Il saisi de sa main droite les orteils du pieds gauche de Lizzie et chatouilla avec des gestes précis les bases des orteils de la belle qu’elle savait très chatouilleuse la faisait se tortiller sur le lit en émettant un rire symphonique, il descendit alors jusque sur l’épaisseur de peau du pieds de la belle en grattant provoquant des vibrations qui malgré l’atténuation continuait de faire rire son amoureuse.
Puis il descendit encore sur la voûte plantaire et ce fut probablement l’apogée, le paroxysme de sa délectation mais ne voulu rien gâcher à ce petit plaisir du soir. Il se leva et posa les deux pieds de Lizzie cote à cote, pris un des coussins se trouvant par terre et tel un sandwich superposa les mollets de la belle, puis le coussin et enfi s’assit sur le tout imposant une immobilisation presque totale.
Lizzie :Hou. Ca devient sérieux !
Jean : Oui ce soir je suis en pleine forme et très gourmand. Prête ?
Lizzie : Fais toi plaisir. Dit-elle en agitant une demi seconde ses petits orteils provocateurs devant Lui.
Et les chatouilles frénétiques reprirent de plus belle, cette fois, elle ne riait plus, elle hurlait presque sous les caresse rugueuses et taquine de son amoureux qui la condamna à un rire forcé, mais cela lui plaisait tellement à elle…
Jean agitait ses doigts en faisant de lent et long mouvements du haut en bas des pieds de Lizzie qui riait en chiffonnant la couette tant les sensation étaient intenables . Dans sa quête effrénée, Jean chatouilla alors les bords extérieur des ses pieds ce qui la fit hurler et presque envie de se mettre à 4 pattes pour se défendre ou se libérer mais c’était inutile, car Jean avec LA méthode pour la garder prisonnière. Et c’est sous ces sensations insupportable et contrainte de rire que Lizzie perdit toutes ses forces et retomba sur le lit sans que les chatouilles ne soient interrompues par la moindre petite seconde.

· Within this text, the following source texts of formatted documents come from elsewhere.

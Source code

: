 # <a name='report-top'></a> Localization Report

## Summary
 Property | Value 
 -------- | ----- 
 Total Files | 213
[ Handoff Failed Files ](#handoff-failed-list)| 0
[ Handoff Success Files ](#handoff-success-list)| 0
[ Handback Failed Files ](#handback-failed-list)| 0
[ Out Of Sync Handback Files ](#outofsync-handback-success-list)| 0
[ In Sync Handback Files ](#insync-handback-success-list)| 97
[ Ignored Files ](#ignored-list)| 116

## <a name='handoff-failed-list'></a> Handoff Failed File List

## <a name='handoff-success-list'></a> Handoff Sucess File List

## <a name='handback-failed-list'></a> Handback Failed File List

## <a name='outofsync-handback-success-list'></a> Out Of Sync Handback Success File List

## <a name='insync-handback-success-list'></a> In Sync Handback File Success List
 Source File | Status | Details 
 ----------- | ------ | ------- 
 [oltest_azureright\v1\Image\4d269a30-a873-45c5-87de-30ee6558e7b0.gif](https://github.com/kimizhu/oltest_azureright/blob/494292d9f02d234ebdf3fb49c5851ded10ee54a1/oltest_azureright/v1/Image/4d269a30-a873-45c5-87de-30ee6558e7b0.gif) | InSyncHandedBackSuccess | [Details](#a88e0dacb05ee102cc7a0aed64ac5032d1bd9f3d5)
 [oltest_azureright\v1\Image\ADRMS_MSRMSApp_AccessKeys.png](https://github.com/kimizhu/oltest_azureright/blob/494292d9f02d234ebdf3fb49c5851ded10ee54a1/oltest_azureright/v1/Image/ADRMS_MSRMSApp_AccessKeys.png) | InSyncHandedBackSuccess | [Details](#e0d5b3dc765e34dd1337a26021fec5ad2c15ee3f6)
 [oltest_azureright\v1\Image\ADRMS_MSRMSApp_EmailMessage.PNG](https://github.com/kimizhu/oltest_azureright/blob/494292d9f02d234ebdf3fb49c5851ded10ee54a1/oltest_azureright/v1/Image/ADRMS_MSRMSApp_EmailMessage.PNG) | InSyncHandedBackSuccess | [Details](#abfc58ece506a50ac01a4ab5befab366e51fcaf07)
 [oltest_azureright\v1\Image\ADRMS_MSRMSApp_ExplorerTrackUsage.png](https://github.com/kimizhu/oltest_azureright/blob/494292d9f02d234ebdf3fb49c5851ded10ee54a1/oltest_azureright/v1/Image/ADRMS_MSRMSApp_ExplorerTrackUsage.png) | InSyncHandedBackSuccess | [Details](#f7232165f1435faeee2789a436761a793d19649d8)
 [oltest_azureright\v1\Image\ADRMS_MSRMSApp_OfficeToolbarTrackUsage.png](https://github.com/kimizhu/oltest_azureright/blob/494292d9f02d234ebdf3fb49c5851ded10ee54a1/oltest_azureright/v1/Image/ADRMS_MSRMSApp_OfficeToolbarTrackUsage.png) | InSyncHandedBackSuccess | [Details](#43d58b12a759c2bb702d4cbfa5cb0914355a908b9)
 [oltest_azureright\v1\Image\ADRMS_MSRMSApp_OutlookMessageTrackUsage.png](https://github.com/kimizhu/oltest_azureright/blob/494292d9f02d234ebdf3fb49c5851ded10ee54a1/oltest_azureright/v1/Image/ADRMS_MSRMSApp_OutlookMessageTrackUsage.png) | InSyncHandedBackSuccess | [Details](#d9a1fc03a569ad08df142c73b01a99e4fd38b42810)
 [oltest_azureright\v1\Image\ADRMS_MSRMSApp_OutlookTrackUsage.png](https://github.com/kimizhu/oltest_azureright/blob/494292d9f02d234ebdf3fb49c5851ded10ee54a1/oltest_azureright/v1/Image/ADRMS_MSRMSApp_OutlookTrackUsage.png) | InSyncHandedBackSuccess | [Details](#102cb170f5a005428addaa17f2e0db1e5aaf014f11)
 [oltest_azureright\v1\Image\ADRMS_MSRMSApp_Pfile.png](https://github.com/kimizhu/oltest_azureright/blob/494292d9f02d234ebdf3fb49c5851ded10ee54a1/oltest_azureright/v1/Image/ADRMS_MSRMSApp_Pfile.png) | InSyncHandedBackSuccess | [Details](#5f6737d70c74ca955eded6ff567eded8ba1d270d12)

Longeant le bord de ses petons, chatouillant l’articulation de ses chevilles qu’il savait chatouilleuses, la base des orteils à nouveau, des échanges de sensations variables qui empêchaient tout sentiment d’échappatoire pour Lizzie totalement soumise à son bourreau.
Puis les chatouilles s’arrêtèrent subitement. Lizzie limite en sueur reprit son souffle lentement en respirant profondément. Jean s’allongea à coté d’elle en la regardant d’un sourire apaisant.
Lizzie :Toi alors (soupir), tu es gourmand.
Jean : Quand le repas en vaut la chandelle ce n’est jamais inutile pas vrai ?
Lizzie : Ho que si.
Jean s’approcha d’elle et lui déposa un baiser sur le front. S’en suivit alors un mélange entre les deux êtres aimés, qui profitèrent encore de la soirée d’une autre manière.
Le lendemain matin, Jean s’éveilla paisiblement en s’étirant, en baillant et en repensant en souriant à cette magnifique soirée si parfaite avec Lizzie. Au moment de se rabattre sur elle en espérant la réveiller par un baiser ou par de nouvelles taquineries, il se rendit compte qu’elle n’était pas à coté de lui. Il regarda autour de lui légèrement surpris, quand Lizzie lui apporta avec un grand sourire un plateau de lit avec un petit déjeuner pour eux.
Jean : Hé bien, que me vaut un tel honneur de ta part ? Haha.
Lizzie : Ben ton diplôme et ces vacances. Dit-elle en l’embrassant. Elle couru en riant comme une enfant vers l’ordinateur en se mettant à genoux sur la chaise tournante, fit un tour sur elle même émettant un rire de gamine pour allumer l’ordinateur.
Au moment de se stabiliser, et à genou sur le rebord offrant une fois de plus à Jean une image de ses jolies plantes de pieds savoureuses et vulnérables, elle lui demanda :
Lizzie : Alors, on fait quoi de beau cet été ?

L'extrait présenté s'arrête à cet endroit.